JEALOUS: You know, we have six weeks. And so right now, you know, people have been trying for months quietly to get the food through.
And now we've got to get the world focus. I was there with George Clooney, but also with Martin Luther King III, with Dick Gregory, with Rabbi David Saperstein and a whole range of other folks, who are very committed to ensuring that we do whatever we can to get the food through.
BALDWIN: I understand. I understand the message. But what was the conversation? I mean, I have to imagine -- I understand police were warning you multiple times, you know, look you're going to be arrested. I know it was Secret Service who eventually took you in. Obviously you were -- were you willing to be arrested?
JEALOUS: Yes.
BALDWIN: And what kind of conversation did you have in anticipation of that moment?
JEALOUS: Yes, I mean, we plan these things. The reality is that civil disobedience is something that requires a certain amount of discipline.
So we knew -- we came here today knowing that we would be locked up and there would be a point in the protest when that would happen, but we thought it was critical, there were a whole bunch of folks there who had been involved in the South African divestment protest, and the protest outside the South African offices in Washington, D.C. years ago.
And the reality is that this struggle is at that kind of crisis point, where people say, look, it's time for us to do whatever we have to do to get the world to focus on this. I think what's at the back of folks' head is, quite frankly, when we saw what happened in Rwanda some years ago, people said, you know, why didn't we know in advance? What would we have done if we knew in advance?
Well, this time we know in advance. And so we're trying to get the world to focus in advance, that this is a crisis that can be stopped.

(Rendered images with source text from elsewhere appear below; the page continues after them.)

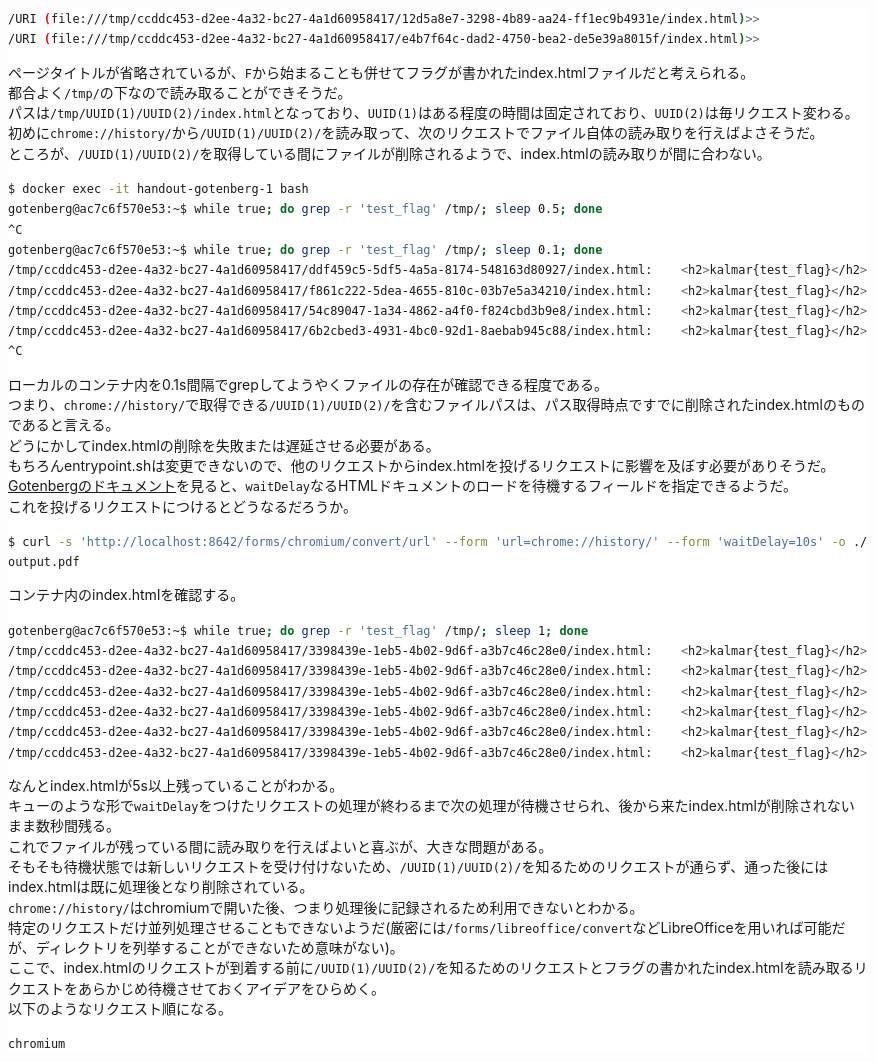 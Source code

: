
 ```bash
/URI (file:///tmp/ccddc453-d2ee-4a32-bc27-4a1d60958417/12d5a8e7-3298-4b89-aa24-ff1ec9b4931e/index.html)>>
/URI (file:///tmp/ccddc453-d2ee-4a32-bc27-4a1d60958417/e4b7f64c-dad2-4750-bea2-de5e39a8015f/index.html)>>
```
ページタイトルが省略されているが、`F`から始まることも併せてフラグが書かれたindex.htmlファイルだと考えられる。  
都合よく`/tmp/`の下なので読み取ることができそうだ。  
パスは`/tmp/UUID(1)/UUID(2)/index.html`となっており、`UUID(1)`はある程度の時間は固定されており、`UUID(2)`は毎リクエスト変わる。  
初めに`chrome://history/`から`/UUID(1)/UUID(2)/`を読み取って、次のリクエストでファイル自体の読み取りを行えばよさそうだ。  
ところが、`/UUID(1)/UUID(2)/`を取得している間にファイルが削除されるようで、index.htmlの読み取りが間に合わない。  
```bash
$ docker exec -it handout-gotenberg-1 bash
gotenberg@ac7c6f570e53:~$ while true; do grep -r 'test_flag' /tmp/; sleep 0.5; done
^C
gotenberg@ac7c6f570e53:~$ while true; do grep -r 'test_flag' /tmp/; sleep 0.1; done
/tmp/ccddc453-d2ee-4a32-bc27-4a1d60958417/ddf459c5-5df5-4a5a-8174-548163d80927/index.html:    <h2>kalmar{test_flag}</h2>
/tmp/ccddc453-d2ee-4a32-bc27-4a1d60958417/f861c222-5dea-4655-810c-03b7e5a34210/index.html:    <h2>kalmar{test_flag}</h2>
/tmp/ccddc453-d2ee-4a32-bc27-4a1d60958417/54c89047-1a34-4862-a4f0-f824cbd3b9e8/index.html:    <h2>kalmar{test_flag}</h2>
/tmp/ccddc453-d2ee-4a32-bc27-4a1d60958417/6b2cbed3-4931-4bc0-92d1-8aebab945c88/index.html:    <h2>kalmar{test_flag}</h2>
^C
```
ローカルのコンテナ内を0.1s間隔でgrepしてようやくファイルの存在が確認できる程度である。  
つまり、`chrome://history/`で取得できる`/UUID(1)/UUID(2)/`を含むファイルパスは、パス取得時点ですでに削除されたindex.htmlのものであると言える。  
どうにかしてindex.htmlの削除を失敗または遅延させる必要がある。  
もちろんentrypoint.shは変更できないので、他のリクエストからindex.htmlを投げるリクエストに影響を及ぼす必要がありそうだ。  
[Gotenbergのドキュメント](https://gotenberg.dev/docs/routes)を見ると、`waitDelay`なるHTMLドキュメントのロードを待機するフィールドを指定できるようだ。  
これを投げるリクエストにつけるとどうなるだろうか。  
```bash
$ curl -s 'http://localhost:8642/forms/chromium/convert/url' --form 'url=chrome://history/' --form 'waitDelay=10s' -o ./output.pdf
```
コンテナ内のindex.htmlを確認する。  
```bash
gotenberg@ac7c6f570e53:~$ while true; do grep -r 'test_flag' /tmp/; sleep 1; done
/tmp/ccddc453-d2ee-4a32-bc27-4a1d60958417/3398439e-1eb5-4b02-9d6f-a3b7c46c28e0/index.html:    <h2>kalmar{test_flag}</h2>
/tmp/ccddc453-d2ee-4a32-bc27-4a1d60958417/3398439e-1eb5-4b02-9d6f-a3b7c46c28e0/index.html:    <h2>kalmar{test_flag}</h2>
/tmp/ccddc453-d2ee-4a32-bc27-4a1d60958417/3398439e-1eb5-4b02-9d6f-a3b7c46c28e0/index.html:    <h2>kalmar{test_flag}</h2>
/tmp/ccddc453-d2ee-4a32-bc27-4a1d60958417/3398439e-1eb5-4b02-9d6f-a3b7c46c28e0/index.html:    <h2>kalmar{test_flag}</h2>
/tmp/ccddc453-d2ee-4a32-bc27-4a1d60958417/3398439e-1eb5-4b02-9d6f-a3b7c46c28e0/index.html:    <h2>kalmar{test_flag}</h2>
/tmp/ccddc453-d2ee-4a32-bc27-4a1d60958417/3398439e-1eb5-4b02-9d6f-a3b7c46c28e0/index.html:    <h2>kalmar{test_flag}</h2>
```
なんとindex.htmlが5s以上残っていることがわかる。  
キューのような形で`waitDelay`をつけたリクエストの処理が終わるまで次の処理が待機させられ、後から来たindex.htmlが削除されないまま数秒間残る。  
これでファイルが残っている間に読み取りを行えばよいと喜ぶが、大きな問題がある。  
そもそも待機状態では新しいリクエストを受け付けないため、`/UUID(1)/UUID(2)/`を知るためのリクエストが通らず、通った後にはindex.htmlは既に処理後となり削除されている。  
`chrome://history/`はchromiumで開いた後、つまり処理後に記録されるため利用できないとわかる。  
特定のリクエストだけ並列処理させることもできないようだ(厳密には`/forms/libreoffice/convert`などLibreOfficeを用いれば可能だが、ディレクトリを列挙することができないため意味がない)。  
ここで、index.htmlのリクエストが到着する前に`/UUID(1)/UUID(2)/`を知るためのリクエストとフラグの書かれたindex.htmlを読み取るリクエストをあらかじめ待機させておくアイデアをひらめく。  
以下のようなリクエスト順になる。  
```
chromium
```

BALDWIN: Twenty seconds, what was the conversation in the paddy wagon when you guys were hauled away?
(LAUGHTER)
JEALOUS: Well, you know, I mean, the reality is that we spent our time in jail actually strategizing about the next six weeks. How do we ratchet up the pressure over the next six weeks? How do we get the focus on people who are -- you know, frankly, can make the difference about whether or not 300,000 people live or die?
BALDWIN: Ben Jealous, NAACP, appreciate you helping in the chair, 15 minutes after getting out of jail. Thank you.
And thank you all for watching. Now to Candy Crowley; "THE SITUATION ROOM" starts now.